* [WHAT THE TASK ASKS]: Restate word for word the lines of the records below, starting at the line that contains "Progress: resolved 47, reused 47, downloaded" and ending at the line that contains "Progress: resolved 569, reused 502, downloaded 9, added 11", with both of those lines included and nothing else.

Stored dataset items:
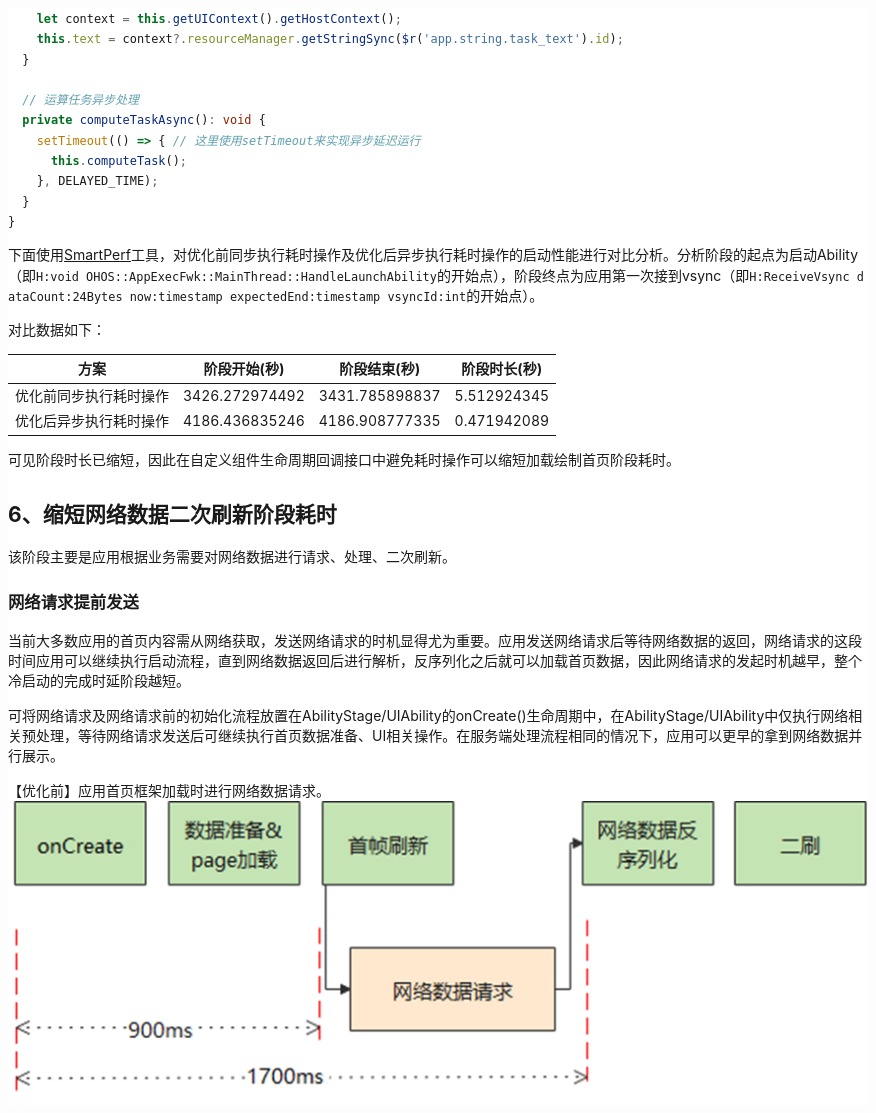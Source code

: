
 ```ts
    let context = this.getUIContext().getHostContext();
    this.text = context?.resourceManager.getStringSync($r('app.string.task_text').id);
  }

  // 运算任务异步处理
  private computeTaskAsync(): void {
    setTimeout(() => { // 这里使用setTimeout来实现异步延迟运行
      this.computeTask();
    }, DELAYED_TIME);
  }
}
```

下面使用[SmartPerf](https://gitee.com/openharmony/developtools_smartperf_host)工具，对优化前同步执行耗时操作及优化后异步执行耗时操作的启动性能进行对比分析。分析阶段的起点为启动Ability（即`H:void OHOS::AppExecFwk::MainThread::HandleLaunchAbility`的开始点），阶段终点为应用第一次接到vsync（即`H:ReceiveVsync dataCount:24Bytes now:timestamp expectedEnd:timestamp vsyncId:int`的开始点）。

对比数据如下：

| 方案          | 阶段开始(秒)   | 阶段结束(秒)   | 阶段时长(秒) |
|-------------| -------------- | -------------- | ------------ |
| 优化前同步执行耗时操作 | 3426.272974492 | 3431.785898837 | 5.512924345  |
| 优化后异步执行耗时操作 | 4186.436835246 | 4186.908777335 | 0.471942089  |

可见阶段时长已缩短，因此在自定义组件生命周期回调接口中避免耗时操作可以缩短加载绘制首页阶段耗时。

## 6、缩短网络数据二次刷新阶段耗时

该阶段主要是应用根据业务需要对网络数据进行请求、处理、二次刷新。

### 网络请求提前发送
当前大多数应用的首页内容需从网络获取，发送网络请求的时机显得尤为重要。应用发送网络请求后等待网络数据的返回，网络请求的这段时间应用可以继续执行启动流程，直到网络数据返回后进行解析，反序列化之后就可以加载首页数据，因此网络请求的发起时机越早，整个冷启动的完成时延阶段越短。

可将网络请求及网络请求前的初始化流程放置在AbilityStage/UIAbility的onCreate()生命周期中，在AbilityStage/UIAbility中仅执行网络相关预处理，等待网络请求发送后可继续执行首页数据准备、UI相关操作。在服务端处理流程相同的情况下，应用可以更早的拿到网络数据并行展示。

【优化前】应用首页框架加载时进行网络数据请求。
![](./figures/application_coldstart15.png)

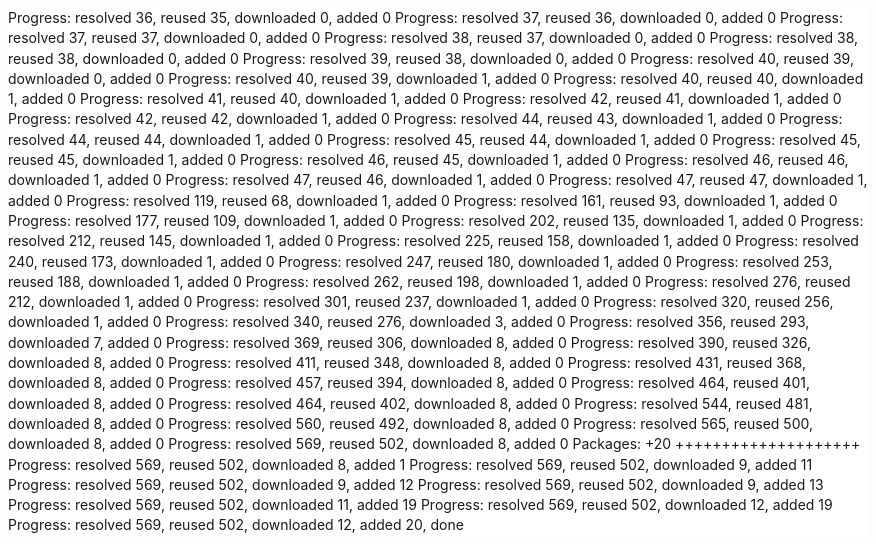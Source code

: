 Progress: resolved 36, reused 35, downloaded 0, added 0
Progress: resolved 37, reused 36, downloaded 0, added 0
Progress: resolved 37, reused 37, downloaded 0, added 0
Progress: resolved 38, reused 37, downloaded 0, added 0
Progress: resolved 38, reused 38, downloaded 0, added 0
Progress: resolved 39, reused 38, downloaded 0, added 0
Progress: resolved 40, reused 39, downloaded 0, added 0
Progress: resolved 40, reused 39, downloaded 1, added 0
Progress: resolved 40, reused 40, downloaded 1, added 0
Progress: resolved 41, reused 40, downloaded 1, added 0
Progress: resolved 42, reused 41, downloaded 1, added 0
Progress: resolved 42, reused 42, downloaded 1, added 0
Progress: resolved 44, reused 43, downloaded 1, added 0
Progress: resolved 44, reused 44, downloaded 1, added 0
Progress: resolved 45, reused 44, downloaded 1, added 0
Progress: resolved 45, reused 45, downloaded 1, added 0
Progress: resolved 46, reused 45, downloaded 1, added 0
Progress: resolved 46, reused 46, downloaded 1, added 0
Progress: resolved 47, reused 46, downloaded 1, added 0
Progress: resolved 47, reused 47, downloaded 1, added 0
Progress: resolved 119, reused 68, downloaded 1, added 0
Progress: resolved 161, reused 93, downloaded 1, added 0
Progress: resolved 177, reused 109, downloaded 1, added 0
Progress: resolved 202, reused 135, downloaded 1, added 0
Progress: resolved 212, reused 145, downloaded 1, added 0
Progress: resolved 225, reused 158, downloaded 1, added 0
Progress: resolved 240, reused 173, downloaded 1, added 0
Progress: resolved 247, reused 180, downloaded 1, added 0
Progress: resolved 253, reused 188, downloaded 1, added 0
Progress: resolved 262, reused 198, downloaded 1, added 0
Progress: resolved 276, reused 212, downloaded 1, added 0
Progress: resolved 301, reused 237, downloaded 1, added 0
Progress: resolved 320, reused 256, downloaded 1, added 0
Progress: resolved 340, reused 276, downloaded 3, added 0
Progress: resolved 356, reused 293, downloaded 7, added 0
Progress: resolved 369, reused 306, downloaded 8, added 0
Progress: resolved 390, reused 326, downloaded 8, added 0
Progress: resolved 411, reused 348, downloaded 8, added 0
Progress: resolved 431, reused 368, downloaded 8, added 0
Progress: resolved 457, reused 394, downloaded 8, added 0
Progress: resolved 464, reused 401, downloaded 8, added 0
Progress: resolved 464, reused 402, downloaded 8, added 0
Progress: resolved 544, reused 481, downloaded 8, added 0
Progress: resolved 560, reused 492, downloaded 8, added 0
Progress: resolved 565, reused 500, downloaded 8, added 0
Progress: resolved 569, reused 502, downloaded 8, added 0
Packages: +20
++++++++++++++++++++
Progress: resolved 569, reused 502, downloaded 8, added 1
Progress: resolved 569, reused 502, downloaded 9, added 11
Progress: resolved 569, reused 502, downloaded 9, added 12
Progress: resolved 569, reused 502, downloaded 9, added 13
Progress: resolved 569, reused 502, downloaded 11, added 19
Progress: resolved 569, reused 502, downloaded 12, added 19
Progress: resolved 569, reused 502, downloaded 12, added 20, done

* [COMPLETED EXERCISE]:
Progress: resolved 47, reused 47, downloaded 1, added 0
Progress: resolved 119, reused 68, downloaded 1, added 0
Progress: resolved 161, reused 93, downloaded 1, added 0
Progress: resolved 177, reused 109, downloaded 1, added 0
Progress: resolved 202, reused 135, downloaded 1, added 0
Progress: resolved 212, reused 145, downloaded 1, added 0
Progress: resolved 225, reused 158, downloaded 1, added 0
Progress: resolved 240, reused 173, downloaded 1, added 0
Progress: resolved 247, reused 180, downloaded 1, added 0
Progress: resolved 253, reused 188, downloaded 1, added 0
Progress: resolved 262, reused 198, downloaded 1, added 0
Progress: resolved 276, reused 212, downloaded 1, added 0
Progress: resolved 301, reused 237, downloaded 1, added 0
Progress: resolved 320, reused 256, downloaded 1, added 0
Progress: resolved 340, reused 276, downloaded 3, added 0
Progress: resolved 356, reused 293, downloaded 7, added 0
Progress: resolved 369, reused 306, downloaded 8, added 0
Progress: resolved 390, reused 326, downloaded 8, added 0
Progress: resolved 411, reused 348, downloaded 8, added 0
Progress: resolved 431, reused 368, downloaded 8, added 0
Progress: resolved 457, reused 394, downloaded 8, added 0
Progress: resolved 464, reused 401, downloaded 8, added 0
Progress: resolved 464, reused 402, downloaded 8, added 0
Progress: resolved 544, reused 481, downloaded 8, added 0
Progress: resolved 560, reused 492, downloaded 8, added 0
Progress: resolved 565, reused 500, downloaded 8, added 0
Progress: resolved 569, reused 502, downloaded 8, added 0
Packages: +20
++++++++++++++++++++
Progress: resolved 569, reused 502, downloaded 8, added 1
Progress: resolved 569, reused 502, downloaded 9, added 11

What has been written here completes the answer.